Ominosa, la nave se pasa el alto en Isabel La Católica, se estaciona adelante desplazando a los transeúntes, se dejan caer a las baldosas sus oscuros ocupantes que buscan, olfatean.
A media calle, temibles, todos huyen a su paso. ¿Son asaltantes? ¿Ahora operan en comandos? No hay respuesta, siguen su marcha en escuadrón, intercambiando manacitos, semimasajes en cuello y espalda mutuamente, como en alguna película preparan perros de pelea.
Pareciera que están a punto de enfrentarse a enemigos innombrables, a ejércitos temibles, a devastadoras hordas de asesinos. Se dan valor entre ellos.
Por fin, adelante del Museo Nacional de Arte, encuentran a sus adversarios, tan fieros e invencibles como ellos los buscaban. La indumentaria de guerra que portan sus enemigos, que al fin han hallado a su medida, es avasallante: mandil una de ellas, una bolsa de mandado la otra, cabellera cana la tercera.
Tres señoras: una de ellas vendía chicharrones de harina, la otra aretes artesanales, la tercera tarjetas postales a la entrada de Correos. A la primera le arrebataron por sorpresa su canasta, a la segunda un empujón bastó para llevarse su bisutería, la tercera fue arrastrada en vilo varios metros.
Los gritos de la señora de mayor edad se elevan sobre el tráfago y congregan a la gente. De inmediato le dan a oler alcohol, está a punto del desmayo. Su angustia y el despojo ostentoso aglomera alrededor la indignación ciudadana, de inmediato:
-¡Rateros, las señoras están trabajando, no le hacen mal a nadie! ¡Pónganse con los que sí se pueden defender, allá adelante en Juárez hay muchos puestos ambulantes! ¡No pudieron con los de Meave y ahora se meten con señoras indefensas!
La defensa -infructuosa- ciudadana enardece más a los anónimos. Uno de ellos le hace señas obscenas a una de las tres señoras que ha tomado un tubo de metal en sus manos y que no esgrime del todo ante la mayoría numérica de los que le devuelven en cambio más señas obscenas, imprecaciones innombrables.
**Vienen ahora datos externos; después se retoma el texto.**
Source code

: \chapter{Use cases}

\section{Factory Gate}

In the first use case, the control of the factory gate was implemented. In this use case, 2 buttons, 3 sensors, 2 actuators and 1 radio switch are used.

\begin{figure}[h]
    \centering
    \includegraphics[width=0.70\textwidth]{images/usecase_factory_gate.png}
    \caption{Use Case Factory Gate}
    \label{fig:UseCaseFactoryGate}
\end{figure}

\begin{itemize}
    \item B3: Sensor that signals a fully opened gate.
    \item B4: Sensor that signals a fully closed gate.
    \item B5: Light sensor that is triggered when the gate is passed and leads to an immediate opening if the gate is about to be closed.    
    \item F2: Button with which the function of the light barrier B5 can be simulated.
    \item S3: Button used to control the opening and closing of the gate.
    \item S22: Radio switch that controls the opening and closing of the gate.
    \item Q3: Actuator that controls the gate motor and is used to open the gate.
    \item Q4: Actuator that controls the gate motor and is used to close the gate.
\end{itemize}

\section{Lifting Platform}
Otro de ellos hace como que se traga un arete de plumas de colores y escupe los restos al aire, desafiante.
-¡Búsquense un trabajo digno, ustedes son viles golpeadores! ¡A ver, métanse con los que venden mercancía robada, con los que tapan las salidas en el Metro, con los que están organizados y votan por el PRI, con los que dan mordida! ¡Dejen en paz a las señoras, luego por eso los linchan!
-¡Búsquense un trabajo digno! ¡Las señoras ellas sí que están trabajando! ¡No se pasen! ¡Qué cobardes! ¡Una de esas señoras podría ser mamá de ustedes, o hermana, o tía!
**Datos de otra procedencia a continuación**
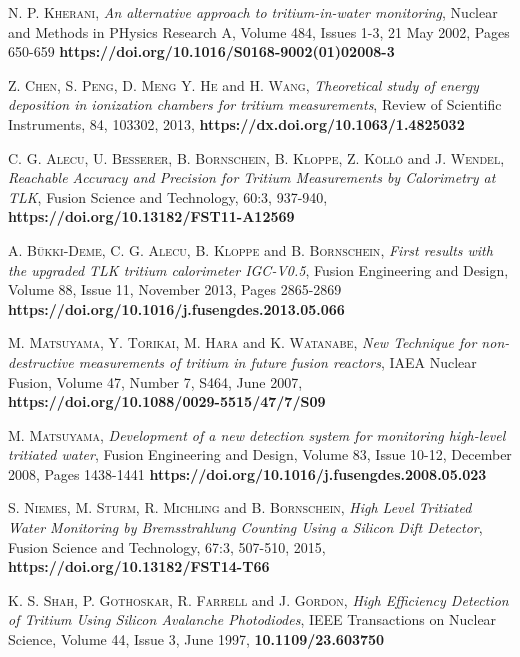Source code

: \begin{thebibliography}{100}
 \textsc{N. P. Kherani},
\textit{An alternative approach to tritium-in-water monitoring}, Nuclear and Methods in PHysics Research A, Volume 484, Issues 1-3, 21 May 2002, Pages 650-659 \textbf{https://doi.org/10.1016/S0168-9002(01)02008-3}

 \textsc{Z. Chen}, \textsc{S. Peng}, \textsc{D. Meng} \textsc{Y. He} and \textsc{H. Wang},
\textit{Theoretical study of energy deposition in ionization chambers for tritium measurements}, Review of Scientific Instruments, 84, 103302, 2013, \textbf{https://dx.doi.org/10.1063/1.4825032}

 \textsc{C. G. Alecu}, \textsc{U. Besserer}, \textsc{B. Bornschein}, \textsc{B. Kloppe}, \textsc{Z. Köllö} and \textsc{J. Wendel},
\textit{Reachable Accuracy and Precision for Tritium Measurements by Calorimetry at TLK}, Fusion Science and Technology, 60:3, 937-940, \textbf{https://doi.org/10.13182/FST11-A12569}

 \textsc{A. Bükki-Deme}, \textsc{C. G. Alecu}, \textsc{B. Kloppe} and \textsc{B. Bornschein},
\textit{First results with the upgraded TLK tritium calorimeter IGC-V0.5}, Fusion Engineering and Design, Volume 88, Issue 11, November 2013, Pages 2865-2869 \textbf{https://doi.org/10.1016/j.fusengdes.2013.05.066}

 \textsc{M. Matsuyama}, \textsc{Y. Torikai}, \textsc{M. Hara} and \textsc{K. Watanabe},
\textit{New Technique for non-destructive measurements of tritium in future fusion reactors}, IAEA Nuclear Fusion, Volume 47, Number 7, S464, June 2007, \textbf{https://doi.org/10.1088/0029-5515/47/7/S09}

 \textsc{M. Matsuyama},
\textit{Development of a new detection system for monitoring high-level tritiated water}, Fusion Engineering and Design, Volume 83, Issue 10-12, December 2008, Pages 1438-1441 \textbf{https://doi.org/10.1016/j.fusengdes.2008.05.023}

 \textsc{S. Niemes}, \textsc{M. Sturm}, \textsc{R. Michling} and \textsc{B. Bornschein},
\textit{High Level Tritiated Water Monitoring by Bremsstrahlung Counting Using a Silicon Dift Detector}, Fusion Science and Technology, 67:3, 507-510, 2015, \textbf{https://doi.org/10.13182/FST14-T66}

 \textsc{K. S. Shah}, \textsc{P. Gothoskar}, \textsc{R. Farrell} and \textsc{J. Gordon},
\textit{High Efficiency Detection of Tritium Using Silicon Avalanche Photodiodes}, IEEE Transactions on Nuclear Science, Volume 44, Issue 3, June 1997, \textbf{10.1109/23.603750}


\end{thebibliography}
-Esto pasa todos los días, joven, ni se arriesgue -me advierte un ciudadano con parsimonia resignada.
-Tenemos que ir al almacén que tienen, pagar una multa, pero nunca nos regresan toda la mercancía, se la reparten entre ellos -explica una de las tres señoras; su hija de unos siete años de edad, contiene el llanto.
La mujer de canas no cesa en gritos. Llora y su desconsuelo no encuentra explicación alguna: ¡Tantos años que tengo aquí, en Correos, y nunca me habían quitado mi mercancía!
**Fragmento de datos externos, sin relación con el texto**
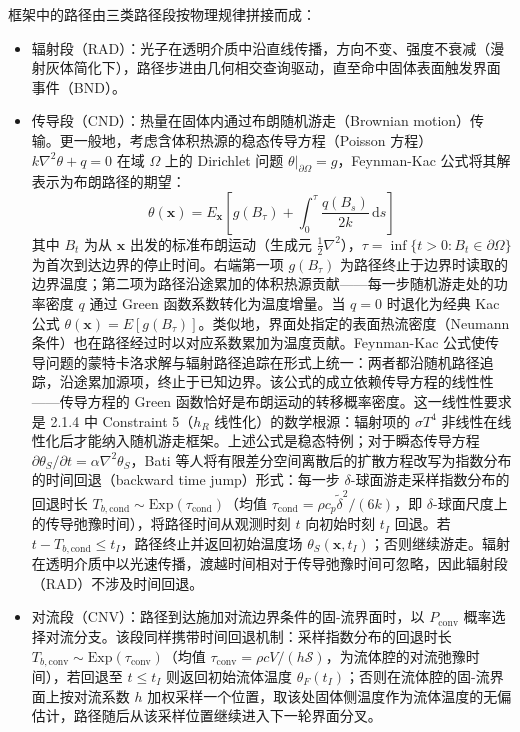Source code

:框架中的路径由三类路径段按物理规律拼接而成：
\begin{itemize}
    \item 辐射段（RAD）：光子在透明介质中沿直线传播，方向不变、强度不衰减（漫射灰体简化下），路径步进由几何相交查询驱动，直至命中固体表面触发界面事件（BND）。
    \item 传导段（CND）：热量在固体内通过布朗随机游走（Brownian motion）传输。更一般地，考虑含体积热源的稳态传导方程（Poisson 方程）$k\nabla^2\theta + q = 0$ 在域 $\Omega$ 上的 Dirichlet 问题 $\theta|_{\partial\Omega} = g$，Feynman-Kac 公式\cite{kacRandomWalkTheory1947}将其解表示为布朗路径的期望：
    \begin{equation}
        \theta(\mathbf{x}) = E_{\mathbf{x}}\!\left[g(B_\tau) + \int_0^\tau \frac{q(B_s)}{2k}\,\mathrm{d}s\right]
        \label{eq:feynman_kac}
    \end{equation}
    其中 $B_t$ 为从 $\mathbf{x}$ 出发的标准布朗运动（生成元 $\frac{1}{2}\nabla^2$），$\tau = \inf\{t > 0 : B_t \in \partial\Omega\}$ 为首次到达边界的停止时间。右端第一项 $g(B_\tau)$ 为路径终止于边界时读取的边界温度；第二项为路径沿途累加的体积热源贡献——每一步随机游走处的功率密度 $q$ 通过 Green 函数系数转化为温度增量。当 $q=0$ 时退化为经典 Kac 公式 $\theta(\mathbf{x}) = E[g(B_\tau)]$\cite{treganCouplingRadiativeConductive2023}。类似地，界面处指定的表面热流密度（Neumann 条件）也在路径经过时以对应系数累加为温度贡献。Feynman-Kac 公式使传导问题的蒙特卡洛求解与辐射路径追踪在形式上统一：两者都沿随机路径追踪，沿途累加源项，终止于已知边界。该公式的成立依赖传导方程的线性性——传导方程的 Green 函数恰好是布朗运动的转移概率密度。这一线性性要求是 2.1.4 中 Constraint 5（$h_R$ 线性化）的数学根源：辐射项的 $\sigma T^4$ 非线性在线性化后才能纳入随机游走框架。上述公式是稳态特例；对于瞬态传导方程 $\partial\theta_S / \partial t = \alpha \nabla^2 \theta_S$，Bati 等人\cite{batiCouplingConductionConvection2023}将有限差分空间离散后的扩散方程改写为指数分布的时间回退（backward time jump）形式：每一步 $\delta$-球面游走采样指数分布的回退时长 $T_{b,\text{cond}} \sim \mathrm{Exp}(\tau_\text{cond})$（均值 $\tau_\text{cond} = \rho c_p \tilde{\delta}^2 / (6k)$，即 $\delta$-球面尺度上的传导弛豫时间），将路径时间从观测时刻 $t$ 向初始时刻 $t_I$ 回退。若 $t - T_{b,\text{cond}} \leq t_I$，路径终止并返回初始温度场 $\theta_S(\mathbf{x}, t_I)$；否则继续游走。辐射在透明介质中以光速传播，渡越时间相对于传导弛豫时间可忽略，因此辐射段（RAD）不涉及时间回退。
    \item 对流段（CNV）：路径到达施加对流边界条件的固-流界面时，以 $P_\text{conv}$ 概率选择对流分支。该段同样携带时间回退机制：采样指数分布的回退时长 $T_{b,\text{conv}} \sim \mathrm{Exp}(\tau_\text{conv})$（均值 $\tau_\text{conv} = \rho c V / (h\mathcal{S})$，为流体腔的对流弛豫时间），若回退至 $t \leq t_I$ 则返回初始流体温度 $\theta_F(t_I)$；否则在流体腔的固-流界面上按对流系数 $h$ 加权采样一个位置，取该处固体侧温度作为流体温度的无偏估计，路径随后从该采样位置继续进入下一轮界面分叉。
\end{itemize}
Las tarjetas postales que hace un rato vendía, muestran ahora, regadas sobre las baldosas, un cielo azul sobre la Alameda una, el Palacio de las Bellas Artes y sus musas otra, la Torre Latinoamericana una más, pero ahora con las marcas de las llantas de los automóviles que siguen el guiñar del tráfico, el pisoteo neumático, la fila relampagueante del semáforo del Eje Central y Tacuba. La luz verde ha salvado de un probable linchamiento a los anónimos de la camioneta blanca.
-Esto pasa todos los días, joven, qué le vamos a hacer.
Quema el sol de las once de la mañana. Una tarjeta postal.